I'm asked to find the first few nonzero terms in the Taylor expansion about $x=0$ of the IVP $y''=e^y, y(0)=1, y'(0)=-1$
Is this 2nd derivative calculated as $y''=e^{y(0)}=e^1=e$ ?
If so, then $y'''=(e^y)(y')=(e^{y(0)})(-1)=(e^1)(-1)=-e$
and so on?

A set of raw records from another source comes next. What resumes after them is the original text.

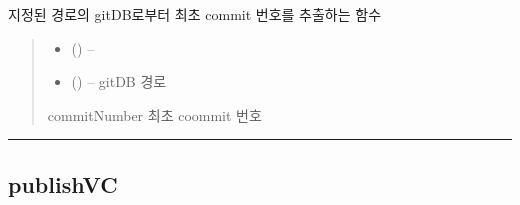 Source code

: \documentclass[a4paper,10pt,english]{sphinxmanual}
\begin{document}
\begin{fulllineitems}
\begin{fulllineitems}
\begin{quote}
\begin{description}
\end{description}\end{quote}

\end{fulllineitems}


\begin{fulllineitems}
\label{\detokenize{_VersionController:VC.returnFirstCommit}}
\pysigstartsignatures
{}
\pysigstopsignatures
\sphinxAtStartPar
지정된 경로의 gitDB로부터 최초 commit 번호를 추출하는 함수
\begin{quote}\begin{description}
\begin{itemize}
\item {} 
\sphinxAtStartPar
{} ({\hyperref[\detokenize{_VersionController:VC}]{}}) – 

\item {} 
\sphinxAtStartPar
{} () – gitDB 경로

\end{itemize}

\sphinxAtStartPar
commitNumber \sphinxhyphen{} 최초 coommit 번호

\end{description}\end{quote}

\end{fulllineitems}


\end{fulllineitems}



\bigskip\hrule\bigskip



\subsection{publishVC}
\label{\detokenize{_VersionController:publishvc}}
\end{document}
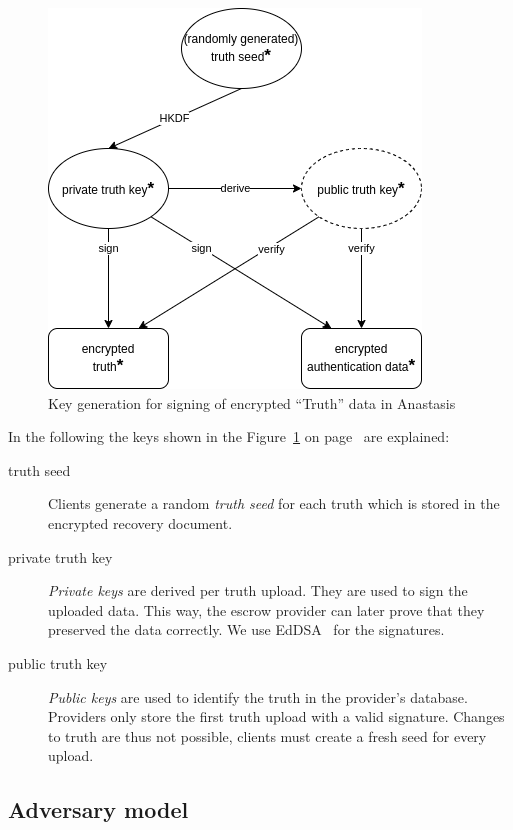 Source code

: \begin{figure}[H]
	\centering
	\includegraphics[scale=0.48]{images/truth_anastasis.png}
	\caption{Key generation for signing of encrypted ``Truth'' data in Anastasis}
	\label{fig:truth_keys}
\end{figure}

\noindent In the following the keys shown in the Figure~\ref{fig:truth_keys} on
page~\pageref{fig:truth_keys} are explained:
\begin{description}
\item[truth seed] {Clients generate a random {\em truth seed} for each truth
  which is stored in the encrypted recovery document.}
\item[private truth key] {{\em Private keys} are derived per truth upload. They
  are used to sign the uploaded data. This way, the escrow provider
  can later prove that they preserved the data correctly. We use EdDSA~\cite{josefsson2017} for
  the signatures.}
\item[public truth key] {{\em Public keys} are used to identify the truth
  in the provider's database. Providers only store the first truth upload with
  a valid signature. Changes to truth are thus not possible, clients must
  create a fresh seed for every upload.}
 \end{description}



\subsection{Adversary model}

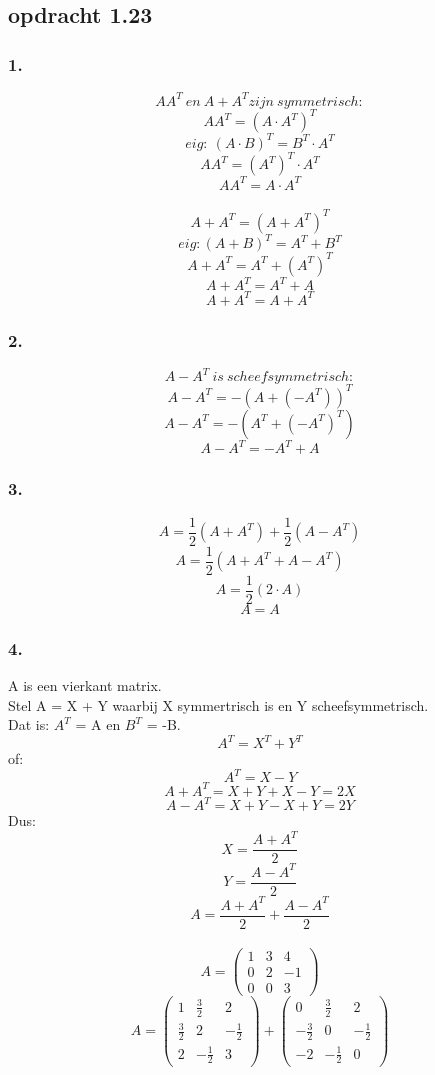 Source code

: \documentclass[10pt,a4paper]{article}
\begin{document}
\subsection*{opdracht 1.23}
\subsubsection*{1.}
\[
AA^T \ en \ A + A^T zijn \ symmetrisch:
\]
\[
AA^T = (A\cdot A^T)^T
\]
$$eig: \ (A\cdot B)^T = B^T \cdot A^T $$
$$AA^T = (A^T)^T \cdot A^T$$
$$AA^T = A \cdot A^T$$
\\
$$A +A^T = (A +A^T)^T$$
$$eig: (A+B)^T = A^T + B^T$$
$$A +A^T = A^T + (A^T)^T$$
$$A +A^T = A^T + A$$
$$A +A^T = A + A^T$$
\subsubsection*{2.}
$$A - A^T \ is \ scheefsymmetrisch:$$
$$A - A^T = -(A+(-A^T))^T$$
$$A - A^T = -(A^T + (-A^T)^T)$$
$$A - A^T = -A^T + A$$
\subsubsection*{3.}
$$ A =  \frac{1}{2}(A + A^T) + \frac{1}{2}(A - A^T)$$
$$ A = \frac{1}{2}(A + A^T + A - A^T)$$
$$ A = \frac{1}{2}(2\cdot A)$$
$$ A = A$$
\subsubsection*{4.}
A is een vierkant matrix.\\
Stel A = X + Y waarbij X symmertrisch is en Y scheefsymmetrisch.\\
Dat is: $A^T$ = A en $B^T$ = -B.\\
$$A^T = X^T + Y^T$$
of: $$A^T = X - Y$$
$$A + A^T = X + Y + X - Y = 2X$$
$$A - A^T = X + Y - X + Y = 2Y$$
Dus:
$$X = \frac{A + A^T}{2}$$
$$Y = \frac{A - A^T}{2}$$
$$A = \frac{A + A^T}{2} + \frac{A - A^T}{2}$$
\\
$$
A = \begin{pmatrix}
1 & 3 & 4\\
0 & 2 & -1\\
0 & 0 & 3
\end{pmatrix}
$$
$$
A = \begin{pmatrix}
1 & \frac{3}{2} & 2\\
\frac{3}{2} & 2 & -\frac{1}{2}\\
2 & -\frac{1}{2} & 3
\end{pmatrix}
+
\begin{pmatrix}
0 & \frac{3}{2} & 2\\
-\frac{3}{2} & 0 & -\frac{1}{2}\\
-2 & -\frac{1}{2} & 0
\end{pmatrix}
$$
\end{document}
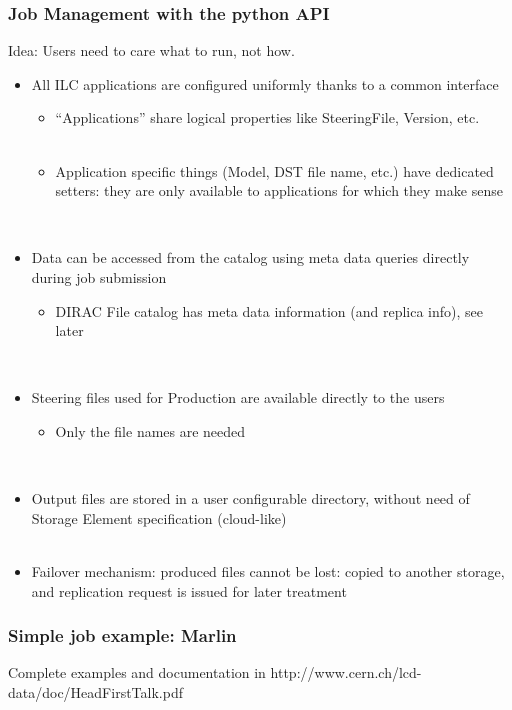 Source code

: \documentclass[10pt,table,dvipsnames]{beamer}
\begin{document}
\begin{frame}
  \frametitle{Job Management with the python API}
Idea: \alert{Users need to care what to run, not how.}
\begin{itemize}
\item All ILC {\color{NavyBlue}applications are configured uniformly} thanks to a common interface
  \begin{itemize}
  \item {\color{ForestGreen} ``Applications'' share logical properties} like SteeringFile,
    Version, etc.\\
~\\
  \item {\color{ForestGreen}Application specific things} (Model, DST file name, etc.) have
    {\color{ForestGreen} dedicated setters}: they are only available to applications for
    which they make sense
  \end{itemize}
~\\
\item {\color{NavyBlue}Data can be accessed} from the catalog using {\color{NavyBlue}meta data queries}
  directly during job submission
  \begin{itemize}
  \item DIRAC File catalog has meta data information (and replica
    info), see later\\
  \end{itemize}
~\\
\item {\color{NavyBlue}Steering files} used for Production are {\color{NavyBlue}available directly} to the
  users
  \begin{itemize}
  \item Only the file names are needed
  \end{itemize}
~\\
\item {\color{NavyBlue}Output files} are stored in a user configurable directory,
  without need of Storage Element specification
  ({\color{NavyBlue}cloud-like})\\
~\\
\item Failover mechanism: \alert{produced files cannot be lost}:
  copied to another storage, and replication request is issued for
  later treatment
\end{itemize}
\end{frame}

\begin{frame}
  \frametitle{Simple job example: Marlin} 
 
Complete examples and documentation in {\color{blue}http://www.cern.ch/lcd-data/doc/HeadFirstTalk.pdf}
\end{frame}
\end{document}
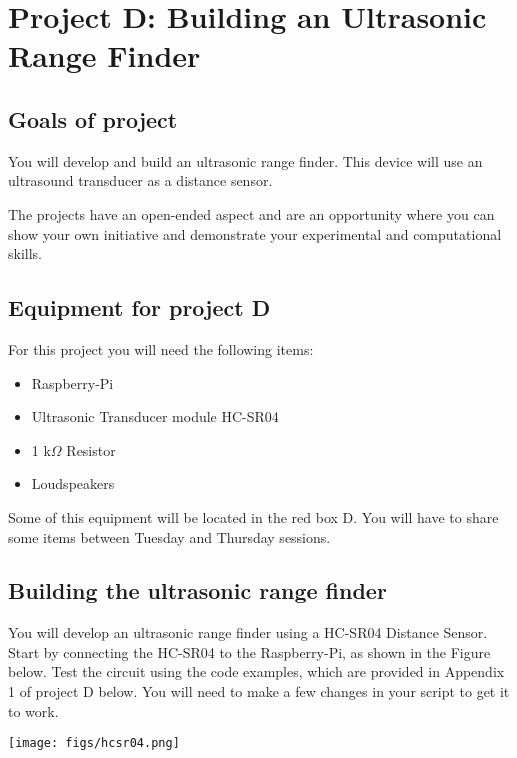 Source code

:  
 \newpage
\section{Project D: Building an Ultrasonic Range Finder}

\subsection{Goals of project}

You will develop and build an ultrasonic range finder. This device will use an ultrasound transducer as a distance sensor. 

The projects have an open-ended aspect and are an opportunity where you can show your own initiative and demonstrate your experimental and computational skills. 

\subsection{Equipment for project D}

For this project you will need the following items:
\begin{itemize}
\item Raspberry-Pi
\item Ultrasonic Transducer module HC-SR04
\item 1 k$\Omega$ Resistor
\item Loudspeakers
\end{itemize}
Some of this equipment will be located in the red box D. You will have to share some items between Tuesday and Thursday sessions. 


\subsection{Building the ultrasonic range finder}
 
You will develop an ultrasonic range finder using a HC-SR04 Distance Sensor. 
Start by connecting the HC-SR04 to the Raspberry-Pi, as shown in the Figure below. Test the circuit using the code examples, which are provided in Appendix 1 of project D below. 
You will need to make a few changes in your script  to get it to work.

\begin{center}                                        
 {\texttt{[image: figs/hcsr04.png]}}
 \end{center}


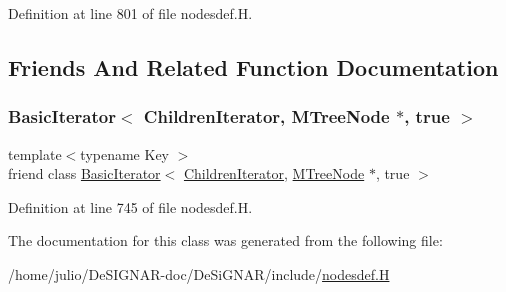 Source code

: Definition at line 801 of file nodesdef.\+H.



\subsection{Friends And Related Function Documentation}
\mbox{\label{class_designar_1_1_m_tree_node_1_1_children_iterator_a9318ecb15aa59102557883ca0b98fea5}} 
\subsubsection{\texorpdfstring{Basic\+Iterator$<$ Children\+Iterator, M\+Tree\+Node $\ast$, true $>$}{BasicIterator< ChildrenIterator, MTreeNode *, true >}}
{\footnotesize\ttfamily template$<$typename Key $>$ \\
friend class \hyperlink{class_designar_1_1_basic_iterator}{Basic\+Iterator}$<$ \hyperlink{class_designar_1_1_m_tree_node_1_1_children_iterator}{Children\+Iterator}, \hyperlink{class_designar_1_1_m_tree_node}{M\+Tree\+Node} $\ast$, true $>$\hspace{0.3cm}{\ttfamily [friend]}}



Definition at line 745 of file nodesdef.\+H.



The documentation for this class was generated from the following file\+:\begin{DoxyCompactItemize}
\item 
/home/julio/\+De\+S\+I\+G\+N\+A\+R-\/doc/\+De\+Si\+G\+N\+A\+R/include/\hyperlink{nodesdef_8_h}{nodesdef.\+H}\end{DoxyCompactItemize}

Guess my question is really about how to calculate the 2nd derivative.
Thanks.
Note that, since $y(0)=1$, $y'(0)=-1$, and $y''(0)=\mathrm e^{y(0)}=\mathrm e$, its Taylor's expansion begins with $\;y(x)=1-x+\frac{\mathrm e}2 x^2+\dotsm$
Then differentiate both sides of the differential equation; you obtain $$y'''=\mathrm e^y\cdot y',\enspace\text{whence}\quad y'''(0)=\mathrm e\cdot -1=-\mathrm e,$$ so $$y=1-x+\frac{\mathrm e}2 x^2-\frac{\mathrm e}6 x^3+\dotsm$$ We'd obtain similarly $\;y^{(4)}(0)=\mathrm e(1+\mathrm e)$, &c.